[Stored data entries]
= = = = =

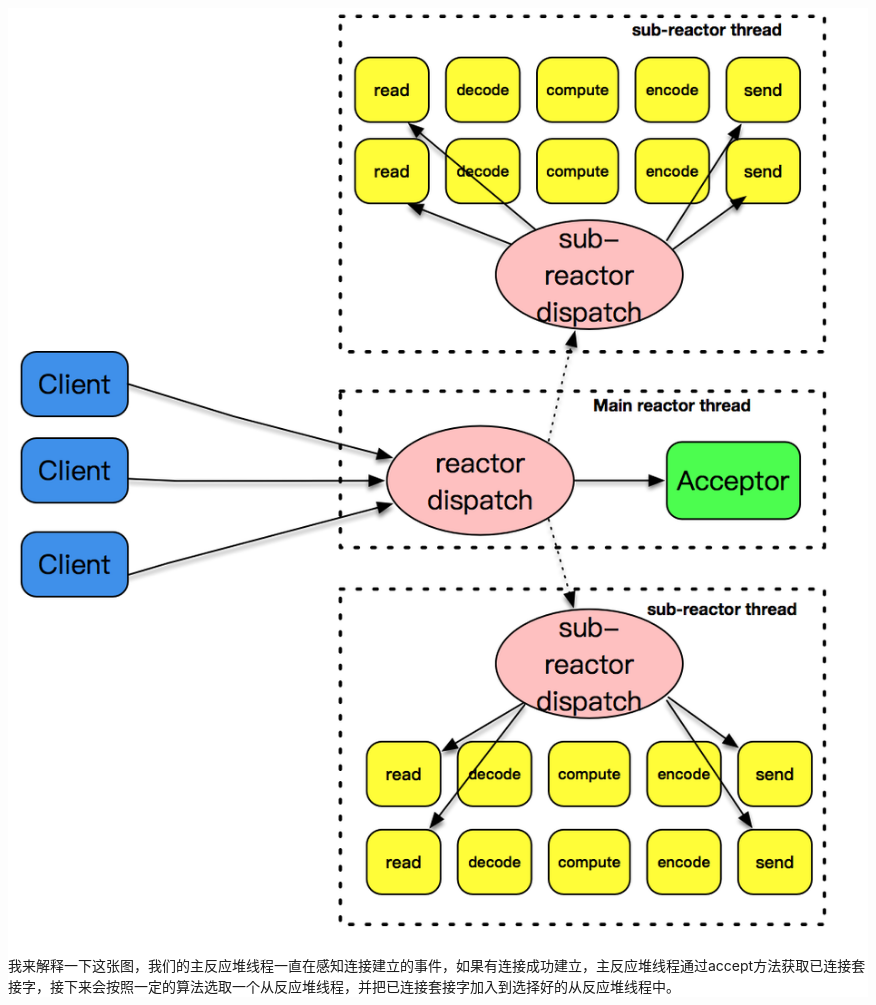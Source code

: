 ![](images/148148/9269551b14c51dc9605f43d441c5a92a.png)

我来解释一下这张图，我们的主反应堆线程一直在感知连接建立的事件，如果有连接成功建立，主反应堆线程通过accept方法获取已连接套接字，接下来会按照一定的算法选取一个从反应堆线程，并把已连接套接字加入到选择好的从反应堆线程中。

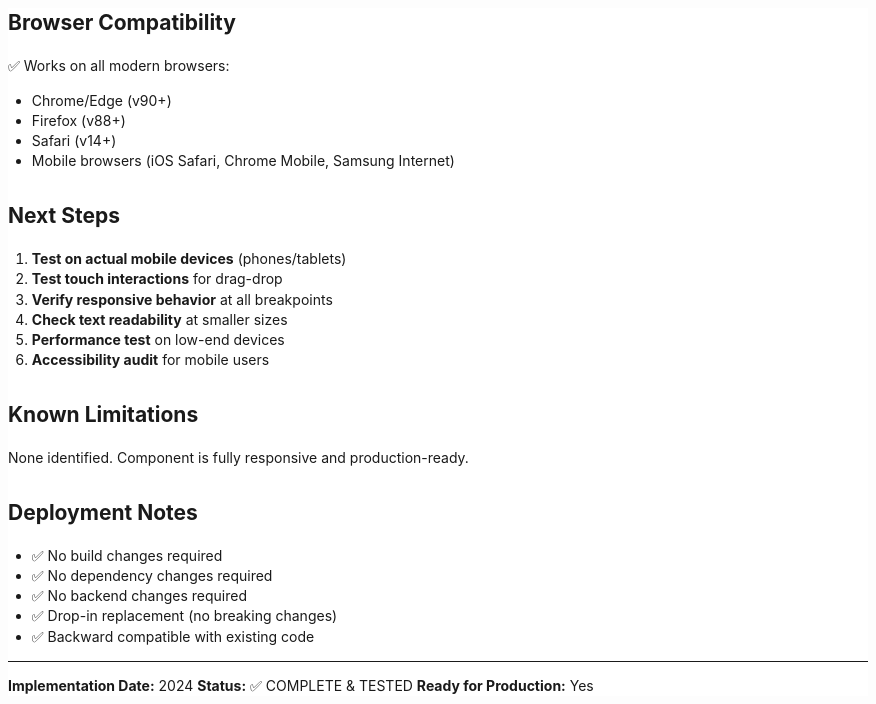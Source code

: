 ## Browser Compatibility

✅ Works on all modern browsers:
- Chrome/Edge (v90+)
- Firefox (v88+)
- Safari (v14+)
- Mobile browsers (iOS Safari, Chrome Mobile, Samsung Internet)

## Next Steps

1. **Test on actual mobile devices** (phones/tablets)
2. **Test touch interactions** for drag-drop
3. **Verify responsive behavior** at all breakpoints
4. **Check text readability** at smaller sizes
5. **Performance test** on low-end devices
6. **Accessibility audit** for mobile users

## Known Limitations

None identified. Component is fully responsive and production-ready.

## Deployment Notes

- ✅ No build changes required
- ✅ No dependency changes required
- ✅ No backend changes required
- ✅ Drop-in replacement (no breaking changes)
- ✅ Backward compatible with existing code

---

**Implementation Date:** 2024
**Status:** ✅ COMPLETE & TESTED
**Ready for Production:** Yes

= = = = =

_Task to carry out_
Every line in the data above that includes the word "devices" should be copied.

_Task solution_
1. **Test on actual mobile devices** (phones/tablets)
5. **Performance test** on low-end devices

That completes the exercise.